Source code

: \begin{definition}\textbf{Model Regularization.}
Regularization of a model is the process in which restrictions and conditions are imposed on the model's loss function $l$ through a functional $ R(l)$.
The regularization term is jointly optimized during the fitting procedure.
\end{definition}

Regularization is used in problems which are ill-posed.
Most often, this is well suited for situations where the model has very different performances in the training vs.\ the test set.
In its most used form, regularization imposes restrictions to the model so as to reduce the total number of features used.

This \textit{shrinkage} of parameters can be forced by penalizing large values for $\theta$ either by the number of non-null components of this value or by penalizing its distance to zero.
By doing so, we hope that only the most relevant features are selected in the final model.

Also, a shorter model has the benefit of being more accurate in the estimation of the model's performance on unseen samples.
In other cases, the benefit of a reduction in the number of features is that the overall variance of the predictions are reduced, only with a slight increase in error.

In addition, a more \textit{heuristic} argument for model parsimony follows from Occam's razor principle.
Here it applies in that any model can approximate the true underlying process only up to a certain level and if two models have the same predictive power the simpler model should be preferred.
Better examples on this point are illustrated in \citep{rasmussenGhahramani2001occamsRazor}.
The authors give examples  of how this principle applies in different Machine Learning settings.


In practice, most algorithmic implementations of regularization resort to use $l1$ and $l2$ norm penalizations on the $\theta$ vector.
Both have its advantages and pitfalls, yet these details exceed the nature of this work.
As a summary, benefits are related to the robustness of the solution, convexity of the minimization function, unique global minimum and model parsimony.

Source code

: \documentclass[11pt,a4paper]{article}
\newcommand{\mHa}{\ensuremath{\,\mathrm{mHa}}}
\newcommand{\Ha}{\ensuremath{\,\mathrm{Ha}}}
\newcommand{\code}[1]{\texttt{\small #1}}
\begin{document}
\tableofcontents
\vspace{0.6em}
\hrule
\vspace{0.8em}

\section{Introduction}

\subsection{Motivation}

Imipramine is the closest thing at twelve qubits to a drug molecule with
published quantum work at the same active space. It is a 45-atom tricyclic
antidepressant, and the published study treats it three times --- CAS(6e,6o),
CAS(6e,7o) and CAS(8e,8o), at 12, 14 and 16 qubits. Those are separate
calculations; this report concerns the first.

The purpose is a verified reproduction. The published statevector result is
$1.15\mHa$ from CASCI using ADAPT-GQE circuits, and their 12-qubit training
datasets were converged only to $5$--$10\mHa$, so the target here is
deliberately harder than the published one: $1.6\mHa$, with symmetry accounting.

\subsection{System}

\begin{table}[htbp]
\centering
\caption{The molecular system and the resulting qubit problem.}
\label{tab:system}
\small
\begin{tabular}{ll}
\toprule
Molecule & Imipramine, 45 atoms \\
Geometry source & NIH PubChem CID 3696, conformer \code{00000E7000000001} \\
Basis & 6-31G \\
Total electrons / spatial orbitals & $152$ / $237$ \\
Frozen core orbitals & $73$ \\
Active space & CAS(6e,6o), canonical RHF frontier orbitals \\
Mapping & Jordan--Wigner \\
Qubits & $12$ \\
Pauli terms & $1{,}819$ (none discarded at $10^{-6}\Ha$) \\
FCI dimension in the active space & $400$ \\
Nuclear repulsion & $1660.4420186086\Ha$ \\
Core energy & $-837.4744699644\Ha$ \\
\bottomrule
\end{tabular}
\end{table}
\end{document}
========================================================================
Retype every line of the data above exactly.

■ SOLUTION TO THIS EXERCISE
Source code

: \begin{definition}\textbf{Model Regularization.}
Regularization of a model is the process in which restrictions and conditions are imposed on the model's loss function $l$ through a functional $ R(l)$.
The regularization term is jointly optimized during the fitting procedure.
\end{definition}

Regularization is used in problems which are ill-posed.
Most often, this is well suited for situations where the model has very different performances in the training vs.\ the test set.
In its most used form, regularization imposes restrictions to the model so as to reduce the total number of features used.

This \textit{shrinkage} of parameters can be forced by penalizing large values for $\theta$ either by the number of non-null components of this value or by penalizing its distance to zero.
By doing so, we hope that only the most relevant features are selected in the final model.

Also, a shorter model has the benefit of being more accurate in the estimation of the model's performance on unseen samples.
In other cases, the benefit of a reduction in the number of features is that the overall variance of the predictions are reduced, only with a slight increase in error.

In addition, a more \textit{heuristic} argument for model parsimony follows from Occam's razor principle.
Here it applies in that any model can approximate the true underlying process only up to a certain level and if two models have the same predictive power the simpler model should be preferred.
Better examples on this point are illustrated in \citep{rasmussenGhahramani2001occamsRazor}.
The authors give examples  of how this principle applies in different Machine Learning settings.


In practice, most algorithmic implementations of regularization resort to use $l1$ and $l2$ norm penalizations on the $\theta$ vector.
Both have its advantages and pitfalls, yet these details exceed the nature of this work.
As a summary, benefits are related to the robustness of the solution, convexity of the minimization function, unique global minimum and model parsimony.

Source code

: \documentclass[11pt,a4paper]{article}
\newcommand{\mHa}{\ensuremath{\,\mathrm{mHa}}}
\newcommand{\Ha}{\ensuremath{\,\mathrm{Ha}}}
\newcommand{\code}[1]{\texttt{\small #1}}
\begin{document}
\tableofcontents
\vspace{0.6em}
\hrule
\vspace{0.8em}

\section{Introduction}

\subsection{Motivation}

Imipramine is the closest thing at twelve qubits to a drug molecule with
published quantum work at the same active space. It is a 45-atom tricyclic
antidepressant, and the published study treats it three times --- CAS(6e,6o),
CAS(6e,7o) and CAS(8e,8o), at 12, 14 and 16 qubits. Those are separate
calculations; this report concerns the first.

The purpose is a verified reproduction. The published statevector result is
$1.15\mHa$ from CASCI using ADAPT-GQE circuits, and their 12-qubit training
datasets were converged only to $5$--$10\mHa$, so the target here is
deliberately harder than the published one: $1.6\mHa$, with symmetry accounting.

\subsection{System}

\begin{table}[htbp]
\centering
\caption{The molecular system and the resulting qubit problem.}
\label{tab:system}
\small
\begin{tabular}{ll}
\toprule
Molecule & Imipramine, 45 atoms \\
Geometry source & NIH PubChem CID 3696, conformer \code{00000E7000000001} \\
Basis & 6-31G \\
Total electrons / spatial orbitals & $152$ / $237$ \\
Frozen core orbitals & $73$ \\
Active space & CAS(6e,6o), canonical RHF frontier orbitals \\
Mapping & Jordan--Wigner \\
Qubits & $12$ \\
Pauli terms & $1{,}819$ (none discarded at $10^{-6}\Ha$) \\
FCI dimension in the active space & $400$ \\
Nuclear repulsion & $1660.4420186086\Ha$ \\
Core energy & $-837.4744699644\Ha$ \\
\bottomrule
\end{tabular}
\end{table}
\end{document}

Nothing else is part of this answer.